Of the 24 convicts, no fewer than Eight of the 24 were tried in absentia by the court, even though capital punishment for civilian convicts in Egypt, the Arab world’s most populous country, is carried out by hanging.
The Damanhour Criminal Court, north of the capital Cairo, convicted the group of several crimes, including the alleged bombing of a bus transporting police officers in the coastal city of Beheira governorate in 2015.
After the bomb exploded, no fewer than three policemen were reported to have been killed and dozens of others involved in the accident were said to have sustained varying degrees of injuries.
The other case, also comprised of Brotherhood members and tried by the same court, was over the killing of a policeman a year before the attack.
While sources argued that the verdicts can be appealed, Egypt outlawed the Islamist group in 2013 following the military ouster of former president Mohamed Morsi.
Since leading the military takeover and becoming president, Abdel Fattah al-Sisi has cracked down on the Muslim Brotherhood, with thousands of its supporters jailed.
It would be recalled that the Muslim Brotherhood was founded in the country in 1928 during the uprising that Islam must be at the heart of public life.

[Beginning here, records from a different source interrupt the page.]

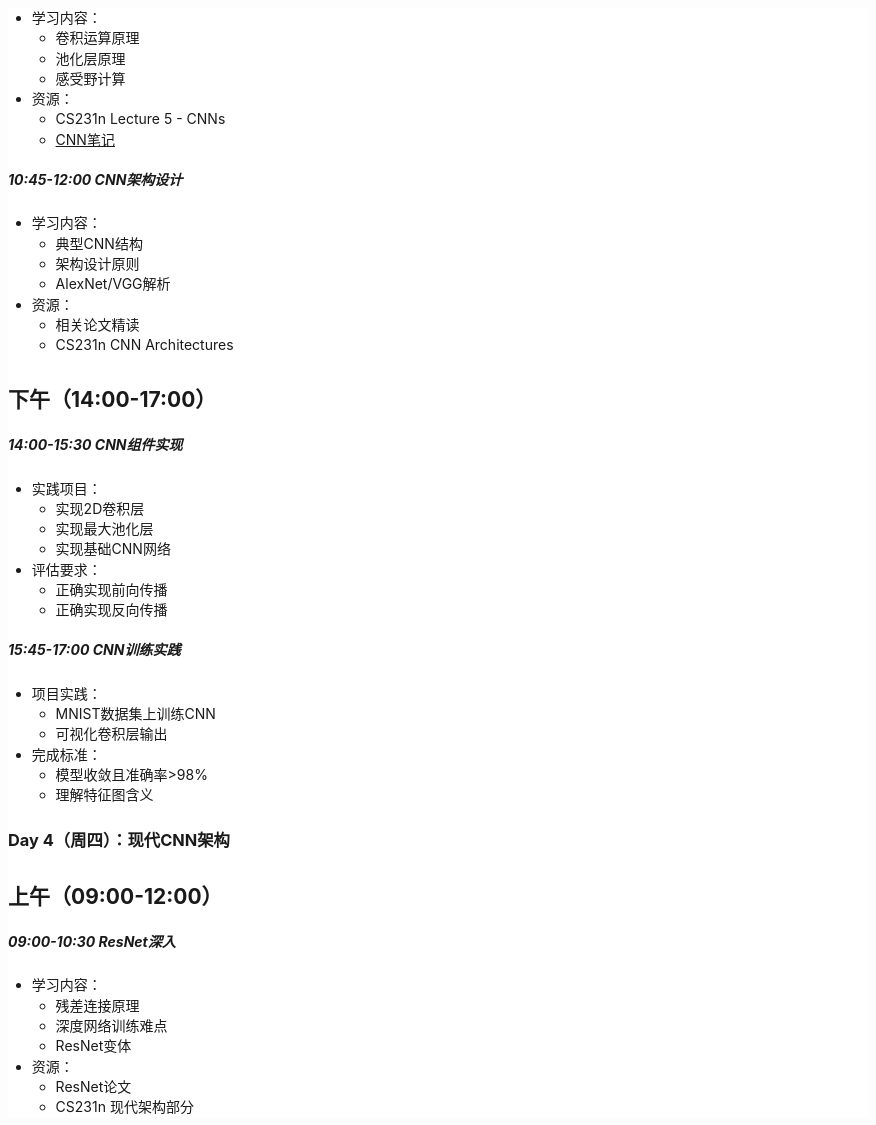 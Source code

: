 - 学习内容：
    - 卷积运算原理
    - 池化层原理
    - 感受野计算
- 资源：
    - CS231n Lecture 5 - CNNs
    - [CNN笔记](http://cs231n.github.io/convolutional-networks/)

##### 10:45-12:00 CNN架构设计

- 学习内容：
    - 典型CNN结构
    - 架构设计原则
    - AlexNet/VGG解析
- 资源：
    - 相关论文精读
    - CS231n CNN Architectures

## 下午（14:00-17:00）

##### 14:00-15:30 CNN组件实现

- 实践项目：
    - 实现2D卷积层
    - 实现最大池化层
    - 实现基础CNN网络
- 评估要求：
    - 正确实现前向传播
    - 正确实现反向传播

##### 15:45-17:00 CNN训练实践

- 项目实践：
    - MNIST数据集上训练CNN
    - 可视化卷积层输出
- 完成标准：
    - 模型收敛且准确率>98%
    - 理解特征图含义

### Day 4（周四）：现代CNN架构

## 上午（09:00-12:00）

##### 09:00-10:30 ResNet深入

- 学习内容：
    - 残差连接原理
    - 深度网络训练难点
    - ResNet变体
- 资源：
    - ResNet论文
    - CS231n 现代架构部分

It established itself as the main opposition movement in Egypt despite decades of repression, and has inspired spinoff movements and political parties across the Muslim world.
Inspite been less than 10 years to a century anniversary, it remains banned in several countries including Egypt for its alleged links to terrorism.
Earlier this year, Amnesty International slammed Egypt’s “significant spike” in recorded executions, which saw a more than threefold rise to 107 last year, from 32 in 2019.